▶ _Problem requirements_: The answer must reproduce the listing exactly, with every picture left out.

* * * *

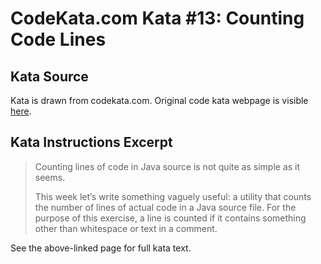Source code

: # CodeKata.com Kata #13: Counting Code Lines

## Kata Source

Kata is drawn from codekata.com. Original code kata webpage is visible
[here](http://codekata.com/kata/kata13-counting-code-lines/).

## Kata Instructions Excerpt

> Counting lines of code in Java source is not quite as simple as it seems.
>
> This week let’s write something vaguely useful: a utility that counts the
> number of lines of actual code in a Java source file. For the purpose of this
> exercise, a line is counted if it contains something other than whitespace or
> text in a comment.

See the above-linked page for full kata text.
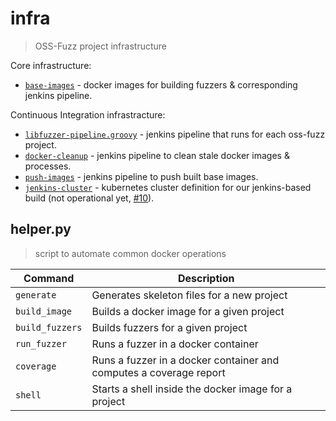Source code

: # infra
> OSS-Fuzz project infrastructure

Core infrastructure:
* [`base-images`](base-images/) - docker images for building fuzzers & corresponding jenkins
  pipeline.

Continuous Integration infrastracture:

* [`libfuzzer-pipeline.groovy`](libfuzzer-pipeline.groovy/) - jenkins pipeline that runs for each oss-fuzz
  project.
* [`docker-cleanup`](docker-cleanup/) - jenkins pipeline to clean stale docker images & processes.
* [`push-images`](push-images/) - jenkins pipeline to push built base images.
* [`jenkins-cluster`](jenkins-cluster/) - kubernetes cluster definition for our jenkins-based build (not operational yet,
[#10](https://github.com/google/oss-fuzz/issues/10)).

## helper.py
> script to automate common docker operations

| Command | Description |
|---------|-------------
| `generate`      | Generates skeleton files for a new project |
| `build_image`   | Builds a docker image for a given project |
| `build_fuzzers` | Builds fuzzers for a given project |
| `run_fuzzer`    | Runs a fuzzer in a docker container |
| `coverage`      | Runs a fuzzer in a docker container and computes a coverage report |
| `shell`         | Starts a shell inside the docker image for a project |
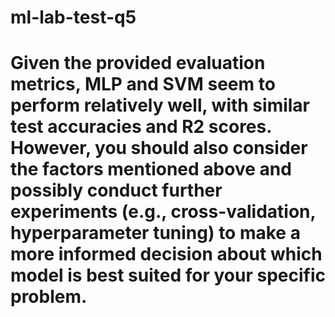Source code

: # ml-lab-test-q5

# Given the provided evaluation metrics, MLP and SVM seem to perform relatively well, with similar test accuracies and R2 scores. However, you should also consider the factors mentioned above and possibly conduct further experiments (e.g., cross-validation, hyperparameter tuning) to make a more informed decision about which model is best suited for your specific problem.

* * * *

▶ _Written response_:
Source code

: # CodeKata.com Kata #13: Counting Code Lines

## Kata Source

Kata is drawn from codekata.com. Original code kata webpage is visible
[here](http://codekata.com/kata/kata13-counting-code-lines/).

## Kata Instructions Excerpt

> Counting lines of code in Java source is not quite as simple as it seems.
>
> This week let’s write something vaguely useful: a utility that counts the
> number of lines of actual code in a Java source file. For the purpose of this
> exercise, a line is counted if it contains something other than whitespace or
> text in a comment.

See the above-linked page for full kata text.
Source code

: # infra
> OSS-Fuzz project infrastructure

Core infrastructure:
* [`base-images`](base-images/) - docker images for building fuzzers & corresponding jenkins
  pipeline.

Continuous Integration infrastracture:

* [`libfuzzer-pipeline.groovy`](libfuzzer-pipeline.groovy/) - jenkins pipeline that runs for each oss-fuzz
  project.
* [`docker-cleanup`](docker-cleanup/) - jenkins pipeline to clean stale docker images & processes.
* [`push-images`](push-images/) - jenkins pipeline to push built base images.
* [`jenkins-cluster`](jenkins-cluster/) - kubernetes cluster definition for our jenkins-based build (not operational yet,
[#10](https://github.com/google/oss-fuzz/issues/10)).

## helper.py
> script to automate common docker operations

| Command | Description |
|---------|-------------
| `generate`      | Generates skeleton files for a new project |
| `build_image`   | Builds a docker image for a given project |
| `build_fuzzers` | Builds fuzzers for a given project |
| `run_fuzzer`    | Runs a fuzzer in a docker container |
| `coverage`      | Runs a fuzzer in a docker container and computes a coverage report |
| `shell`         | Starts a shell inside the docker image for a project |
Source code

: # ml-lab-test-q5

# Given the provided evaluation metrics, MLP and SVM seem to perform relatively well, with similar test accuracies and R2 scores. However, you should also consider the factors mentioned above and possibly conduct further experiments (e.g., cross-validation, hyperparameter tuning) to make a more informed decision about which model is best suited for your specific problem.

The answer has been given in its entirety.